To date, Netflix’s solution has been its state-of-the-art artificial intelligence that offers personalized recommendations. But that algorithm is ignorant of how we’re feeling in the moment, what we’ve already seen elsewhere, and if we’re factoring in what someone else with us wants to watch too.

Netflix is considering a Shuffle button. [Image Credit: AndroidPolice]

This week Netflix introduced one basic new approach to discovery: a shuffle button. Click on a show you like such as The Office, and it will queue up a random episode. But that only works if you already know what you want to watch, it’s not a movie, and it’s not a linear series you have to watch in order.

Here are three much more exciting, applicable, and lucrative ways for Netflix (or Hulu, Amazon Prime Video, or any of the major streaming services) to get us to stop browsing and start chilling:

Netflix Channels

For the history of broadcast television, people surfed their way to what to watch. They turned on the tube, flipped through a few favorite channels, and jumped in even if a show or movie had already started. They didn’t have to decide between infinite options, and they didn’t have to commit to starting from the beginning. We all have that guilty pleasure we’ll watch until the end whenever we stumble upon it.

Netflix could harness that laziness and repurpose the concept of channels so you could surf its on-demand catalog the same way. Imagine if Netflix created channels dedicated to cartoons, action, comedy, or history. It could curate non-stop streams of cherry-picked content, mixing classic episodes and films, new releases related to current events, thematically relevant seasonal video, and Netflix’s own Original titles it wants to promote.
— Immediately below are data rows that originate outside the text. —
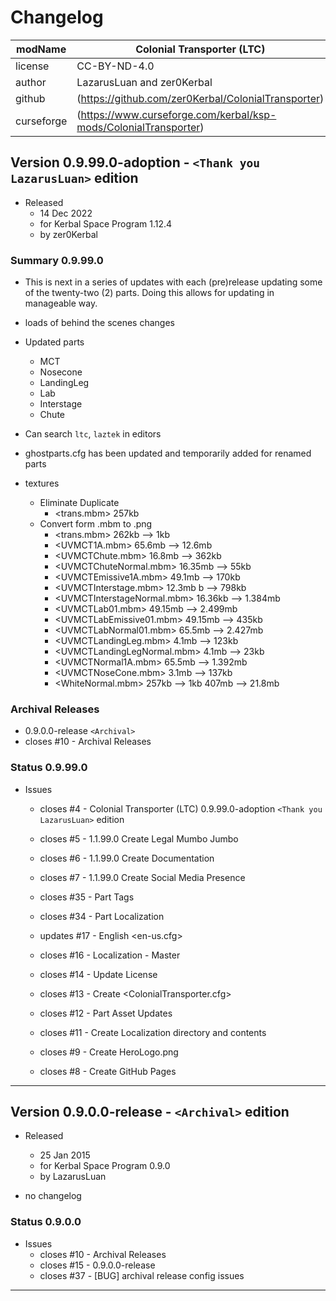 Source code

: # Changelog  
  
| modName    | Colonial Transporter (LTC)                                        |
| ---------- | ----------------------------------------------------------------- |
| license    | CC-BY-ND-4.0                                                      |
| author     | LazarusLuan and zer0Kerbal                                        |
| github     | (https://github.com/zer0Kerbal/ColonialTransporter)               |
| curseforge | (https://www.curseforge.com/kerbal/ksp-mods/ColonialTransporter)  |

## Version 0.9.99.0-adoption - `<Thank you LazarusLuan>` edition

* Released
  * 14 Dec 2022
  * for Kerbal Space Program 1.12.4
  * by zer0Kerbal

### Summary 0.9.99.0

* This is next in a series of updates with each (pre)release updating some of the twenty-two (2) parts. Doing this allows for updating in manageable way.
* loads of behind the scenes changes
* Updated parts
  * MCT
  * Nosecone
  * LandingLeg
  * Lab
  * Interstage
  * Chute
* Can search `ltc`, `laztek` in editors
* ghostparts.cfg has been updated and temporarily added for renamed parts


* textures
  * Eliminate Duplicate
    * <trans.mbm> 257kb
  * Convert form .mbm to .png
    * <trans.mbm> 262kb --> 1kb
    * <UVMCT1A.mbm> 65.6mb --> 12.6mb
    * <UVMCTChute.mbm> 16.8mb --> 362kb
    * <UVMCTChuteNormal.mbm> 16.35mb --> 55kb
    * <UVMCTEmissive1A.mbm> 49.1mb --> 170kb
    * <UVMCTInterstage.mbm> 12.3mb b --> 798kb
    * <UVMCTInterstageNormal.mbm> 16.36kb --> 1.384mb
    * <UVMCTLab01.mbm> 49.15mb --> 2.499mb
    * <UVMCTLabEmissive01.mbm> 49.15mb --> 435kb
    * <UVMCTLabNormal01.mbm> 65.5mb --> 2.427mb
    * <UVMCTLandingLeg.mbm> 4.1mb --> 123kb
    * <UVMCTLandingLegNormal.mbm> 4.1mb --> 23kb
    * <UVMCTNormal1A.mbm> 65.5mb --> 1.392mb
    * <UVMCTNoseCone.mbm> 3.1mb --> 137kb
    * <WhiteNormal.mbm> 257kb --> 1kb
407mb --> 21.8mb


### Archival Releases

* 0.9.0.0-release `<Archival>`
* closes #10 - Archival Releases

### Status 0.9.99.0

* Issues
  * closes #4 - Colonial Transporter (LTC) 0.9.99.0-adoption `<Thank you LazarusLuan>` edition
  * closes #5 - 1.1.99.0 Create Legal Mumbo Jumbo
  * closes #6 - 1.1.99.0 Create Documentation
  * closes #7 - 1.1.99.0 Create Social Media Presence

  * closes #35 - Part Tags
  * closes #34 - Part Localization
  * updates #17 - English <en-us.cfg>
  * closes #16 - Localization - Master
  * closes #14 - Update License
  * closes #13 - Create <ColonialTransporter.cfg>
  * closes #12 - Part Asset Updates
  * closes #11 - Create Localization directory and contents
  * closes #9 - Create HeroLogo.png
  * closes #8 - Create GitHub Pages

---

## Version 0.9.0.0-release - `<Archival>` edition

* Released
  * 25 Jan 2015
  * for Kerbal Space Program 0.9.0
  * by LazarusLuan

* no changelog

### Status 0.9.0.0

* Issues
  * closes #10 - Archival Releases
  * closes #15 - 0.9.0.0-release
  * closes #37 - [BUG] archival release config issues

---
For example, the comedy channel could run modern classic films like 40-Year Old Virgin and Van Wilder during the day, top episodes of Arrested Development and Parks And Recreation in the afternoon, a featured recent release film like The Lobster in primetime, and then off-kilter cult hits like Monty Python or its own show Big Mouth in the late night slots. Users who finish one video could get turned on to the next, and those who might not start a personal favorite film from the beginning might happily jump in at the climax.

Short-Film Bundles

There’s a rapidly expanding demographic of post-couple pre-children people desperately seeking after-work entertainment. They’re too old or settled to go out every night, but aren’t so busy with kids that they lack downtime.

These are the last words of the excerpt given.